Aim of the task: All lines in the data that hold the word "used" need copying.

Extracted records:

= = = =

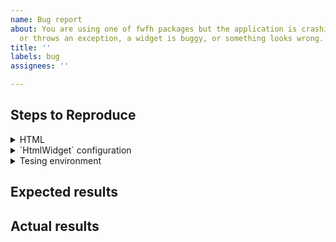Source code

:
 ```yaml
---
name: Bug report
about: You are using one of fwfh packages but the application is crashing
  or throws an exception, a widget is buggy, or something looks wrong.
title: ''
labels: bug
assignees: ''

---
```


<!-- Thank you for using flutter_widget_from_html!

     If you have found a bug or if our documentation doesn't have an answer
     to what you're looking for, then fill out the template below.
-->

## Steps to Reproduce

<!-- You should provide as much info as possible so that we can reproduce the problem. -->

<details>
  <summary>HTML</summary>

<!-- Paste the HTML in full that is not working as expected -->

```html
```
</details>

<details>
  <summary>`HtmlWidget` configuration</summary>

<!-- 
      Paste how you are configuring `HtmlWidget` in your app code, e.g.:

      HtmlWidget(
        html,
        onTapUrl: (url) => _someSpecialLogic(url),
        textStyle: _someCustomStyle,
      );
-->

```dart
```
</details>

<details>
  <summary>Tesing environment</summary>

<!-- Finally, paste the output of running `flutter doctor -v` here. -->

```
```
</details>

## Expected results

<!-- What did you want to see? -->

## Actual results

<!-- What did you see? Include a screenshot and/or recording would help tremendously. -->
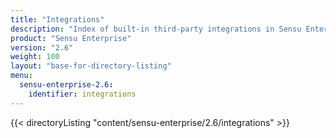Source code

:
 ```yaml
---
title: "Integrations"
description: "Index of built-in third-party integrations in Sensu Enterprise."
product: "Sensu Enterprise"
version: "2.6"
weight: 100
layout: "base-for-directory-listing"
menu:
  sensu-enterprise-2.6:
    identifier: integrations
---
```


{{< directoryListing "content/sensu-enterprise/2.6/integrations" >}}
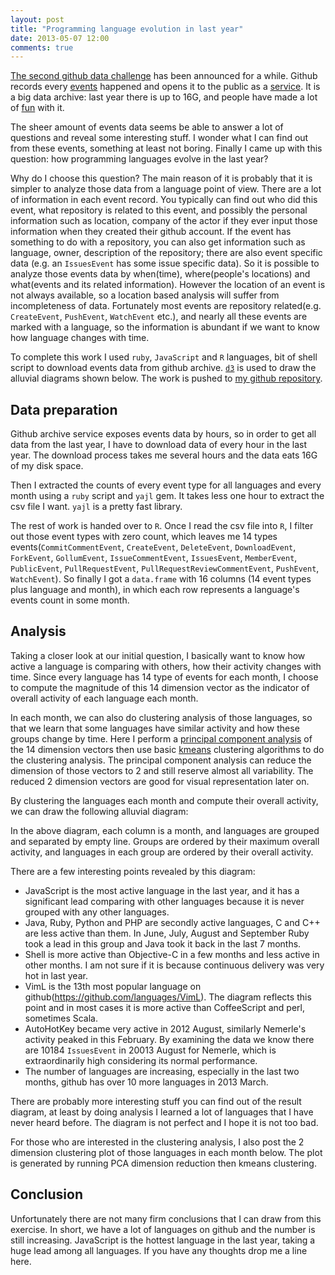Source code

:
 ```yaml
---
layout: post
title: "Programming language evolution in last year"
date: 2013-05-07 12:00
comments: true
---
```


[The second github data challenge](https://github.com/blog/1450-the-github-data-challenge-ii)
has been announced for a while. Github records every
[events](http://developer.github.com/v3/activity/events/types/)
happened and opens it to the public as a
[service](http://www.githubarchive.org/). It is a big data archive:
last year there is up to 16G, and people have made a lot of
[fun](https://github.com/blog/1118-the-github-data-challenge) with it.

The sheer amount of events data seems be able to answer a lot of
questions and reveal some interesting stuff. I wonder what I can find
out from these events, something at least not boring. Finally I came
up with this question: how programming languages evolve in the last
year?

Why do I choose this question? The main reason of it is probably that
it is simpler to analyze those data from a language point of
view. There are a lot of information in each event record. You
typically can find out who did this event, what repository is related
to this event, and possibly the personal information such as location,
company of the actor if they ever input those information when they
created their github account. If the event has something to do with a
repository, you can also get information such as language, owner,
description of the repository; there are also event specific data
(e.g. an `IssuesEvent` has some issue specific data). So it is
possible to analyze those events data by when(time), where(people's
locations) and what(events and its related information). However the
location of an event is not always available, so a location based
analysis will suffer from incompleteness of data. Fortunately most
events are repository related(e.g. `CreateEvent`, `PushEvent`,
`WatchEvent` etc.), and nearly all these events are marked with a
language, so the information is abundant if we want to know how
language changes with time.

To complete this work I used `ruby`, `JavaScript` and `R` languages,
bit of shell script to download events data from github
archive. [`d3`](http://d3js.org) is used to draw the alluvial diagrams
shown below. The work is pushed to
[my github repository](https://github.com/exceedhl/github.data.challenge).

## Data preparation

Github archive service exposes events data by hours, so in order to
get all data from the last year, I have to download data of every hour
in the last year. The download process takes me several hours and the
data eats 16G of my disk space.

Then I extracted the counts of every event type for all languages and
every month using a `ruby` script and `yajl` gem. It takes less one
hour to extract the csv file I want. `yajl` is a pretty fast library.

The rest of work is handed over to `R`. Once I read the csv file into
`R`, I filter out those event types with zero count, which leaves me
14 types events(`CommitCommentEvent`, `CreateEvent`, `DeleteEvent`,
`DownloadEvent`, `ForkEvent`, `GollumEvent`, `IssueCommentEvent`, `IssuesEvent`,
`MemberEvent`, `PublicEvent`, `PullRequestEvent`,
`PullRequestReviewCommentEvent`, `PushEvent`, `WatchEvent`). So finally I
got a `data.frame` with 16 columns (14 event types plus language and
month), in which each row represents a language's events count in some
month.

## Analysis

Taking a closer look at our initial question, I basically want to know
how active a language is comparing with others, how their activity
changes with time. Since every language has 14 type of events for each
month, I choose to compute the magnitude of this 14 dimension vector
as the indicator of overall activity of each language each month.

In each month, we can also do clustering analysis of those languages,
so that we learn that some languages have similar activity and how
these groups change by time. Here I perform a
[principal component analysis](https://en.wikipedia.org/wiki/Principal_component_analysis)
of the 14 dimension vectors then use basic
[kmeans](http://en.wikipedia.org/wiki/K-means_clustering) clustering
algorithms to do the clustering analysis. The principal component
analysis can reduce the dimension of those vectors to 2 and still
reserve almost all variability. The reduced 2 dimension vectors are
good for visual representation later on.

By clustering the languages each month and compute their overall
activity, we can draw the following alluvial diagram:

<div id="alluvial"></div>

<script type="text/javascript" src="/javascripts/d3.v3.min.js"></script>
<script type="text/javascript" src="/javascripts/alluvial.js"></script>

In the above diagram, each column is a month, and languages are
grouped and separated by empty line. Groups are ordered by their
maximum overall activity, and languages in each group are ordered by
their overall activity.

There are a few interesting points revealed by this diagram:

* JavaScript is the most active language in the last year, and it has
  a significant lead comparing with other languages because it is
  never grouped with any other languages.
* Java, Ruby, Python and PHP are secondly active languages, C and C++
  are less active than them. In June, July, August and September Ruby
  took a lead in this group and Java took it back in the last 7 months.
* Shell is more active than Objective-C in a few months and less
  active in other months. I am not sure if it is because continuous
  delivery was very hot in last year.
* VimL is the 13th most popular language on
  github(https://github.com/languages/VimL). The diagram reflects this
  point and in most cases it is more active than CoffeeScript and
  perl, sometimes Scala.
* AutoHotKey became very active in 2012 August, similarly Nemerle's
  activity peaked in this February. By examining the data we know
  there are 10184 `IssuesEvent` in 20013 August for Nemerle, which is
  extraordinarily high considering its normal performance.
* The number of languages are increasing, especially in the last two
  months, github has over 10 more languages in 2013 March.
  
There are probably more interesting stuff you can find out of the
result diagram, at least by doing analysis I learned a lot of
languages that I have never heard before. The diagram is not perfect
and I hope it is not too bad.

For those who are interested in the clustering analysis, I also post
the 2 dimension clustering plot of those languages in each month
below. The plot is generated by running PCA dimension reduction then
kmeans clustering.

<object data="/images/cluster.svg" type="image/svg+xml"></object>

## Conclusion

Unfortunately there are not many firm conclusions that I can draw from
this exercise. In short, we have a lot of languages on github and the
number is still increasing. JavaScript is the hottest language in the
last year, taking a huge lead among all languages. If you have any
thoughts drop me a line here.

= = = =

Output of the task:
To complete this work I used `ruby`, `JavaScript` and `R` languages,
archive. [`d3`](http://d3js.org) is used to draw the alluvial diagrams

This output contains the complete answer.